In another scene, Jia-Chien shows up at her ex-boyfriend’s apartment with a bag full of groceries and tells him she felt like cooking. She proceeds to make a multi-course dinner of her favorite dishes, among them some of the very first dishes she learned to make in her father’s restaurant kitchen. The care and love Jia-Chien shows here through her cooking is not for her ex-boyfriend, who’s she’s been seeing in a “friends with benefits” arrangement. The affection is more for her childhood, for the traditional recipes her father and his business partner Uncle Wen taught her. It’s apparent when she opens up about how her father would make her bread bracelets and rings from dough, and when her ex takes a piece of dough and asks her to try it on, she tells him to stop playing. These are cherished memories of a time in her life that needs to be protected and remembered through her cooking now that she has grown up.
Even love that isn’t visualized through food avoids an impulsive, head-over-heels characterization, and is instead quiet and unassuming. Jia-Ning and Jia-Jen’s relationships with their respective boyfriends evolve throughout the film, starting as friends or colleagues and slowly becoming something more. These characters take time to get to know one another, helping each other through breakups and loneliness, until finally falling for each other. Their love isn’t expressed through food, but comes from the same place of care and respect as Mr.

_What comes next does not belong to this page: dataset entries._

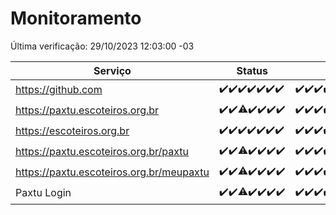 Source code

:# Monitoramento

Última verificação: 29/10/2023 12:03:00 -03

|Serviço|Status|Últimas 24h|
|---|---|---|
|https://github.com|<span title="2023-10-22: OK=24">✔️</span><span title="2023-10-23: OK=24">✔️</span><span title="2023-10-24: OK=24">✔️</span><span title="2023-10-25: OK=24">✔️</span><span title="2023-10-26: OK=24">✔️</span><span title="2023-10-27: OK=24">✔️</span><span title="2023-10-28: OK=15">✔️</span>|<span title="28/10/2023 12:03:00 -03 : 200">✔️</span><span title="28/10/2023 13:06:00 -03 : 200">✔️</span><span title="28/10/2023 14:03:00 -03 : 200">✔️</span><span title="28/10/2023 15:06:00 -03 : 200">✔️</span><span title="28/10/2023 16:02:00 -03 : 200">✔️</span><span title="28/10/2023 17:04:00 -03 : 200">✔️</span><span title="28/10/2023 18:02:00 -03 : 200">✔️</span><span title="28/10/2023 19:03:00 -03 : 200">✔️</span><span title="28/10/2023 20:04:00 -03 : 200">✔️</span><span title="28/10/2023 21:31:00 -03 : 200">✔️</span><span title="28/10/2023 22:43:00 -03 : 200">✔️</span><span title="28/10/2023 23:16:00 -03 : 200">✔️</span><span title="29/10/2023 00:06:00 -03 : 200">✔️</span><span title="29/10/2023 01:06:00 -03 : 200">✔️</span><span title="29/10/2023 02:05:00 -03 : 200">✔️</span><span title="29/10/2023 03:07:00 -03 : 200">✔️</span><span title="29/10/2023 04:03:00 -03 : 200">✔️</span><span title="29/10/2023 05:07:00 -03 : 200">✔️</span><span title="29/10/2023 06:03:00 -03 : 200">✔️</span><span title="29/10/2023 07:04:00 -03 : 200">✔️</span><span title="29/10/2023 08:02:00 -03 : 200">✔️</span><span title="29/10/2023 09:09:00 -03 : 200">✔️</span><span title="29/10/2023 10:05:00 -03 : 200">✔️</span><span title="29/10/2023 11:03:00 -03 : 200">✔️</span><span title="29/10/2023 12:03:00 -03 : 200">✔️</span>|
|https://paxtu.escoteiros.org.br|<span title="2023-10-22: OK=24">✔️</span><span title="2023-10-23: OK=24">✔️</span><span title="2023-10-24: OK=17, Falhas=7">⚠️</span><span title="2023-10-25: OK=24">✔️</span><span title="2023-10-26: OK=24">✔️</span><span title="2023-10-27: OK=24">✔️</span><span title="2023-10-28: OK=15">✔️</span>|<span title="28/10/2023 12:03:00 -03 : 200">✔️</span><span title="28/10/2023 13:06:00 -03 : 200">✔️</span><span title="28/10/2023 14:03:00 -03 : 200">✔️</span><span title="28/10/2023 15:06:00 -03 : 200">✔️</span><span title="28/10/2023 16:02:00 -03 : 200">✔️</span><span title="28/10/2023 17:04:00 -03 : 200">✔️</span><span title="28/10/2023 18:02:00 -03 : 200">✔️</span><span title="28/10/2023 19:03:00 -03 : 200">✔️</span><span title="28/10/2023 20:04:00 -03 : 200">✔️</span><span title="28/10/2023 21:31:00 -03 : 200">✔️</span><span title="28/10/2023 22:43:00 -03 : 200">✔️</span><span title="28/10/2023 23:16:00 -03 : 200">✔️</span><span title="29/10/2023 00:06:00 -03 : 200">✔️</span><span title="29/10/2023 01:06:00 -03 : 200">✔️</span><span title="29/10/2023 02:05:00 -03 : 200">✔️</span><span title="29/10/2023 03:07:00 -03 : 200">✔️</span><span title="29/10/2023 04:03:00 -03 : 200">✔️</span><span title="29/10/2023 05:07:00 -03 : 200">✔️</span><span title="29/10/2023 06:03:00 -03 : 200">✔️</span><span title="29/10/2023 07:04:00 -03 : 200">✔️</span><span title="29/10/2023 08:02:00 -03 : 200">✔️</span><span title="29/10/2023 09:09:00 -03 : 200">✔️</span><span title="29/10/2023 10:05:00 -03 : 200">✔️</span><span title="29/10/2023 11:03:00 -03 : 200">✔️</span><span title="29/10/2023 12:03:00 -03 : 200">✔️</span>|
|https://escoteiros.org.br|<span title="2023-10-22: OK=24">✔️</span><span title="2023-10-23: OK=24">✔️</span><span title="2023-10-24: OK=24">✔️</span><span title="2023-10-25: OK=24">✔️</span><span title="2023-10-26: OK=24">✔️</span><span title="2023-10-27: OK=24">✔️</span><span title="2023-10-28: OK=15">✔️</span>|<span title="28/10/2023 12:03:00 -03 : 200">✔️</span><span title="28/10/2023 13:06:00 -03 : 200">✔️</span><span title="28/10/2023 14:03:00 -03 : 200">✔️</span><span title="28/10/2023 15:06:00 -03 : 200">✔️</span><span title="28/10/2023 16:02:00 -03 : 200">✔️</span><span title="28/10/2023 17:04:00 -03 : 200">✔️</span><span title="28/10/2023 18:02:00 -03 : 200">✔️</span><span title="28/10/2023 19:03:00 -03 : 200">✔️</span><span title="28/10/2023 20:04:00 -03 : 200">✔️</span><span title="28/10/2023 21:31:00 -03 : 200">✔️</span><span title="28/10/2023 22:43:00 -03 : 200">✔️</span><span title="28/10/2023 23:16:00 -03 : 200">✔️</span><span title="29/10/2023 00:06:00 -03 : 200">✔️</span><span title="29/10/2023 01:06:00 -03 : 200">✔️</span><span title="29/10/2023 02:05:00 -03 : 200">✔️</span><span title="29/10/2023 03:07:00 -03 : 200">✔️</span><span title="29/10/2023 04:03:00 -03 : 200">✔️</span><span title="29/10/2023 05:07:00 -03 : 200">✔️</span><span title="29/10/2023 06:03:00 -03 : 200">✔️</span><span title="29/10/2023 07:04:00 -03 : 200">✔️</span><span title="29/10/2023 08:02:00 -03 : 200">✔️</span><span title="29/10/2023 09:09:00 -03 : 200">✔️</span><span title="29/10/2023 10:05:00 -03 : 200">✔️</span><span title="29/10/2023 11:03:00 -03 : 200">✔️</span><span title="29/10/2023 12:03:00 -03 : 200">✔️</span>|
|https://paxtu.escoteiros.org.br/paxtu|<span title="2023-10-22: OK=24">✔️</span><span title="2023-10-23: OK=24">✔️</span><span title="2023-10-24: OK=17, Falhas=7">⚠️</span><span title="2023-10-25: OK=24">✔️</span><span title="2023-10-26: OK=24">✔️</span><span title="2023-10-27: OK=24">✔️</span><span title="2023-10-28: OK=15">✔️</span>|<span title="28/10/2023 12:03:00 -03 : 200">✔️</span><span title="28/10/2023 13:06:00 -03 : 200">✔️</span><span title="28/10/2023 14:03:00 -03 : 200">✔️</span><span title="28/10/2023 15:06:00 -03 : 200">✔️</span><span title="28/10/2023 16:02:00 -03 : 200">✔️</span><span title="28/10/2023 17:04:00 -03 : 200">✔️</span><span title="28/10/2023 18:02:00 -03 : 200">✔️</span><span title="28/10/2023 19:03:00 -03 : 200">✔️</span><span title="28/10/2023 20:04:00 -03 : 200">✔️</span><span title="28/10/2023 21:31:00 -03 : 200">✔️</span><span title="28/10/2023 22:43:00 -03 : 200">✔️</span><span title="28/10/2023 23:16:00 -03 : 200">✔️</span><span title="29/10/2023 00:06:00 -03 : 200">✔️</span><span title="29/10/2023 01:06:00 -03 : 200">✔️</span><span title="29/10/2023 02:05:00 -03 : 200">✔️</span><span title="29/10/2023 03:07:00 -03 : 200">✔️</span><span title="29/10/2023 04:03:00 -03 : 200">✔️</span><span title="29/10/2023 05:07:00 -03 : 200">✔️</span><span title="29/10/2023 06:03:00 -03 : 200">✔️</span><span title="29/10/2023 07:04:00 -03 : 200">✔️</span><span title="29/10/2023 08:02:00 -03 : 200">✔️</span><span title="29/10/2023 09:09:00 -03 : 200">✔️</span><span title="29/10/2023 10:05:00 -03 : 200">✔️</span><span title="29/10/2023 11:03:00 -03 : 200">✔️</span><span title="29/10/2023 12:03:00 -03 : 200">✔️</span>|
|https://paxtu.escoteiros.org.br/meupaxtu|<span title="2023-10-22: OK=24">✔️</span><span title="2023-10-23: OK=24">✔️</span><span title="2023-10-24: OK=17, Falhas=7">⚠️</span><span title="2023-10-25: OK=24">✔️</span><span title="2023-10-26: OK=24">✔️</span><span title="2023-10-27: OK=24">✔️</span><span title="2023-10-28: OK=15">✔️</span>|<span title="28/10/2023 12:03:00 -03 : 200">✔️</span><span title="28/10/2023 13:06:00 -03 : 200">✔️</span><span title="28/10/2023 14:03:00 -03 : 200">✔️</span><span title="28/10/2023 15:06:00 -03 : 200">✔️</span><span title="28/10/2023 16:02:00 -03 : 200">✔️</span><span title="28/10/2023 17:04:00 -03 : 200">✔️</span><span title="28/10/2023 18:02:00 -03 : 200">✔️</span><span title="28/10/2023 19:03:00 -03 : 200">✔️</span><span title="28/10/2023 20:04:00 -03 : 200">✔️</span><span title="28/10/2023 21:31:00 -03 : 200">✔️</span><span title="28/10/2023 22:43:00 -03 : 200">✔️</span><span title="28/10/2023 23:16:00 -03 : 200">✔️</span><span title="29/10/2023 00:06:00 -03 : 200">✔️</span><span title="29/10/2023 01:07:00 -03 : 200">✔️</span><span title="29/10/2023 02:05:00 -03 : 200">✔️</span><span title="29/10/2023 03:07:00 -03 : 200">✔️</span><span title="29/10/2023 04:03:00 -03 : 200">✔️</span><span title="29/10/2023 05:07:00 -03 : 200">✔️</span><span title="29/10/2023 06:03:00 -03 : 200">✔️</span><span title="29/10/2023 07:04:00 -03 : 200">✔️</span><span title="29/10/2023 08:02:00 -03 : 200">✔️</span><span title="29/10/2023 09:09:00 -03 : 200">✔️</span><span title="29/10/2023 10:05:00 -03 : 200">✔️</span><span title="29/10/2023 11:03:00 -03 : 200">✔️</span><span title="29/10/2023 12:03:00 -03 : 200">✔️</span>|
|Paxtu Login|<span title="2023-10-22: OK=24">✔️</span><span title="2023-10-23: OK=24">✔️</span><span title="2023-10-24: OK=17, Falhas=7">⚠️</span><span title="2023-10-25: OK=24">✔️</span><span title="2023-10-26: OK=24">✔️</span><span title="2023-10-27: OK=24">✔️</span><span title="2023-10-28: OK=15">✔️</span>|<span title="28/10/2023 12:03:00 -03 : 200">✔️</span><span title="28/10/2023 13:06:00 -03 : 200">✔️</span><span title="28/10/2023 14:03:00 -03 : 200">✔️</span><span title="28/10/2023 15:06:00 -03 : 200">✔️</span><span title="28/10/2023 16:02:00 -03 : 200">✔️</span><span title="28/10/2023 17:04:00 -03 : 200">✔️</span><span title="28/10/2023 18:02:00 -03 : 200">✔️</span><span title="28/10/2023 19:03:00 -03 : 200">✔️</span><span title="28/10/2023 20:04:00 -03 : 200">✔️</span><span title="28/10/2023 21:31:00 -03 : 200">✔️</span><span title="28/10/2023 22:43:00 -03 : 200">✔️</span><span title="28/10/2023 23:16:00 -03 : 200">✔️</span><span title="29/10/2023 00:06:00 -03 : 200">✔️</span><span title="29/10/2023 01:07:00 -03 : 200">✔️</span><span title="29/10/2023 02:05:00 -03 : 200">✔️</span><span title="29/10/2023 03:07:00 -03 : 200">✔️</span><span title="29/10/2023 04:03:00 -03 : 200">✔️</span><span title="29/10/2023 05:07:00 -03 : 200">✔️</span><span title="29/10/2023 06:03:00 -03 : 200">✔️</span><span title="29/10/2023 07:04:00 -03 : 200">✔️</span><span title="29/10/2023 08:02:00 -03 : 200">✔️</span><span title="29/10/2023 09:09:00 -03 : 200">✔️</span><span title="29/10/2023 10:05:00 -03 : 200">✔️</span><span title="29/10/2023 11:03:00 -03 : 200">✔️</span><span title="29/10/2023 12:03:00 -03 : 200">✔️</span>|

Chu’s cooking for Shan-Shan or Jia-Chien’s recollection of her childhood in the restaurant.
It’s contradictory to think of food so sensuously portrayed as a conduit for such an unflashy sort of love. But what Lee is trying to draw our attention to is the fullness of the picture the camera paints of this food: the exhaustive documentation of all the ingredients, the complexity of the process. He wants the audience to desire the food, but also marvel at the work that goes into it. It’s no wonder then that the love Lee focuses on in the film—from the love of Taipei, to all of the characters’ romantic relationships, to familial love—is gradual love, steady love, deep-in-the-memories love, love that remembers the little things. It’s the type of love that food elicits in many of us. The love found in childhood memories recalled, of meals brought to you sick in bed, of holidays shared and birthday dinners celebrated, of learning traditional recipes. The love that comes from sharing warmth with someone. From start to finish, Eat Drink Man Woman, in its humor, sincerity, and affection, captures that.